* TASK INSTRUCTIONS: Only the lines from the one containing "## Terms of Agreement" through the one containing "## Measurement" should be printed, exactly as they appear below, with both ends included.

* EXERCISE INPUT:
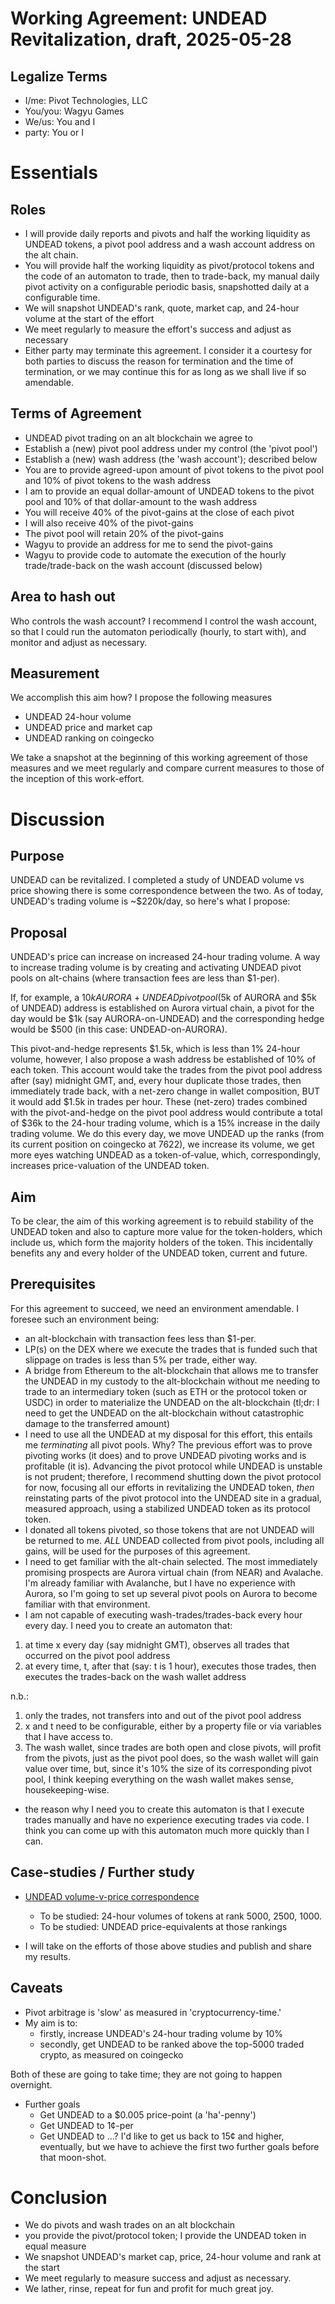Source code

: # Working Agreement: UNDEAD Revitalization, draft, 2025-05-28

## Legalize Terms

* I/me: Pivot Technologies, LLC
* You/you: Wagyu Games
* We/us: You and I
* party: You or I

# Essentials

## Roles

* I will provide daily reports and pivots and half the working liquidity as
UNDEAD tokens, a pivot pool address and a wash account address on the alt chain.
* You will provide half the working liquidity as pivot/protocol tokens and the 
code of an automaton to trade, then to trade-back, my manual daily pivot 
activity on a configurable periodic basis, snapshotted daily at a configurable
time.
* We will snapshot UNDEAD's rank, quote, market cap, and 24-hour volume at the
start of the effort
* We meet regularly to measure the effort's success and adjust as necessary
* Either party may terminate this agreement. I consider it a courtesy for both
parties to discuss the reason for termination and the time of termination, or
we may continue this for as long as we shall live if so amendable.

## Terms of Agreement

* UNDEAD pivot trading on an alt blockchain we agree to
* Establish a (new) pivot pool address under my control (the 'pivot pool')
* Establish a (new) wash address (the 'wash account'); described below
* You are to provide agreed-upon amount of pivot tokens to the pivot pool and
10% of pivot tokens to the wash address
* I am to provide an equal dollar-amount of UNDEAD tokens to the pivot pool and
10% of that dollar-amount to the wash address
* You will receive 40% of the pivot-gains at the close of each pivot
* I will also receive 40% of the pivot-gains
* The pivot pool will retain 20% of the pivot-gains
* Wagyu to provide an address for me to send the pivot-gains
* Wagyu to provide code to automate the execution of the hourly trade/trade-back
on the wash account (discussed below)

## Area to hash out

Who controls the wash account? I recommend I control the wash account, so that 
I could run the automaton periodically (hourly, to start with), and monitor and
adjust as necessary.

## Measurement

We accomplish this aim how? I propose the following measures

* UNDEAD 24-hour volume
* UNDEAD price and market cap
* UNDEAD ranking on coingecko

We take a snapshot at the beginning of this working agreement of those measures
and we meet regularly and compare current measures to those of the inception
of this work-effort.

# Discussion

## Purpose

UNDEAD can be revitalized. I completed a study of UNDEAD volume vs price showing
there is some correspondence between the two. As of today, UNDEAD's trading
volume is ~$220k/day, so here's what I propose:

## Proposal

UNDEAD's price can increase on increased 24-hour trading volume. A way to 
increase trading volume is by creating and activating UNDEAD pivot pools on
alt-chains (where transaction fees are less than $1-per).

If, for example, a $10k AURORA+UNDEAD pivot pool ($5k of AURORA and $5k of 
UNDEAD) address is established on Aurora virtual chain, a pivot for the day 
would be $1k (say AURORA-on-UNDEAD) and the corresponding hedge would be $500
(in this case: UNDEAD-on-AURORA).

This pivot-and-hedge represents $1.5k, which is less than 1% 24-hour volume,
however, I also propose a wash address be established of 10% of each token.
This account would take the trades from the pivot pool address after (say)
midnight GMT, and, every hour duplicate those trades, then immediately trade
back, with a net-zero change in wallet composition, BUT it would add $1.5k
in trades per hour. These (net-zero) trades combined with the pivot-and-hedge
on the pivot pool address would contribute a total of $36k to the 24-hour
trading volume, which is a 15% increase in the daily trading volume. We do this
every day, we move UNDEAD up the ranks (from its current position on coingecko
at 7622), we increase its volume, we get more eyes watching UNDEAD as a 
token-of-value, which, correspondingly, increases price-valuation of the 
UNDEAD token.

## Aim

To be clear, the aim of this working agreement is to rebuild stability of the
UNDEAD token and also to capture more value for the token-holders, which include
us, which form the majority holders of the token. This incidentally benefits
any and every holder of the UNDEAD token, current and future.

## Prerequisites

For this agreement to succeed, we need an environment amendable. I foresee such
an environment being:

* an alt-blockchain with transaction fees less than $1-per.
* LP(s) on the DEX where we execute the trades that is funded such that slippage
on trades is less than 5% per trade, either way.
* A bridge from Ethereum to the alt-blockchain that allows me to transfer the
UNDEAD in my custody to the alt-blockchain without me needing to trade to an
intermediary token (such as ETH or the protocol token or USDC) in order to
materialize the UNDEAD on the alt-blockchain (tl;dr: I need to get the UNDEAD
on the alt-blockchain without catastrophic damage to the transferred amount)
* I need to use all the UNDEAD at my disposal for this effort, this entails me 
*terminating* all pivot pools. Why? The previous effort was to prove pivoting
works (it does) and to prove UNDEAD pivoting works and is profitable (it is).
Advancing the pivot protocol while UNDEAD is unstable is not prudent; therefore,
I recommend shutting down the pivot protocol for now, focusing all our efforts
in revitalizing the UNDEAD token, *then* reinstating parts of the pivot protocol
into the UNDEAD site in a gradual, measured approach, using a stabilized UNDEAD
token as its protocol token.
* I donated all tokens pivoted, so those tokens that are not UNDEAD will be 
returned to me. *ALL* UNDEAD collected from pivot pools, including all gains, 
will be used for the purposes of this agreement.
* I need to get familiar with the alt-chain selected. The most immediately
promising prospects are Aurora virtual chain (from NEAR) and Avalache. I'm 
already familiar with Avalanche, but I have no experience with Aurora, so I'm
going to set up several pivot pools on Aurora to become familiar with that
environment.
* I am not capable of executing wash-trades/trades-back every hour every day.
I need you to create an automaton that:

1. at time x every day (say midnight GMT), observes all trades that occurred
on the pivot pool address
2. at every time, t,  after that (say: t is 1 hour), executes those trades, 
then executes the trades-back on the wash wallet address

n.b.: 

1. only the trades, not transfers into and out of the pivot pool address
2. x and t need to be configurable, either by a property file or via variables
that I have access to.
3. The wash wallet, since trades are both open and close pivots, will profit
from the pivots, just as the pivot pool does, so the wash wallet will gain
value over time, but, since it's 10% the size of its corresponding pivot pool,
I think keeping everything on the wash wallet makes sense, housekeeping-wise.

* the reason why I need you to create this automaton is that I execute trades
manually and have no experience executing trades via code. I think you can
come up with this automaton much more quickly than I can.

## Case-studies / Further study

* [UNDEAD volume-v-price correspondence](/articles/undead-price-v-volume-study.md)
  * To be studied: 24-hour volumes of tokens at rank 5000, 2500, 1000.
  * To be studied: UNDEAD price-equivalents at those rankings

* I will take on the efforts of those above studies and publish and share my
results.

## Caveats

* Pivot arbitrage is 'slow' as measured in 'cryptocurrency-time.'
* My aim is to:
  * firstly, increase UNDEAD's 24-hour trading volume by 10%
  * secondly, get UNDEAD to be ranked above the top-5000 traded crypto, as
measured on coingecko

Both of these are going to take time; they are not going to happen overnight.

* Further goals
  * Get UNDEAD to a $0.005 price-point (a 'ha'-penny')
  * Get UNDEAD to 1¢-per
  * Get UNDEAD to ...? I'd like to get us back to 15¢ and higher, eventually,
but we have to achieve the first two further goals before that moon-shot.

# Conclusion

* We do pivots and wash trades on an alt blockchain
* you provide the pivot/protocol token; I provide the UNDEAD token in equal
measure
* We snapshot UNDEAD's market cap, price, 24-hour volume and rank at the start
* We meet regularly to measure success and adjust as necessary.
* We lather, rinse, repeat for fun and profit for much great joy.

* SOLUTION:
## Terms of Agreement

* UNDEAD pivot trading on an alt blockchain we agree to
* Establish a (new) pivot pool address under my control (the 'pivot pool')
* Establish a (new) wash address (the 'wash account'); described below
* You are to provide agreed-upon amount of pivot tokens to the pivot pool and
10% of pivot tokens to the wash address
* I am to provide an equal dollar-amount of UNDEAD tokens to the pivot pool and
10% of that dollar-amount to the wash address
* You will receive 40% of the pivot-gains at the close of each pivot
* I will also receive 40% of the pivot-gains
* The pivot pool will retain 20% of the pivot-gains
* Wagyu to provide an address for me to send the pivot-gains
* Wagyu to provide code to automate the execution of the hourly trade/trade-back
on the wash account (discussed below)

## Area to hash out

Who controls the wash account? I recommend I control the wash account, so that 
I could run the automaton periodically (hourly, to start with), and monitor and
adjust as necessary.

## Measurement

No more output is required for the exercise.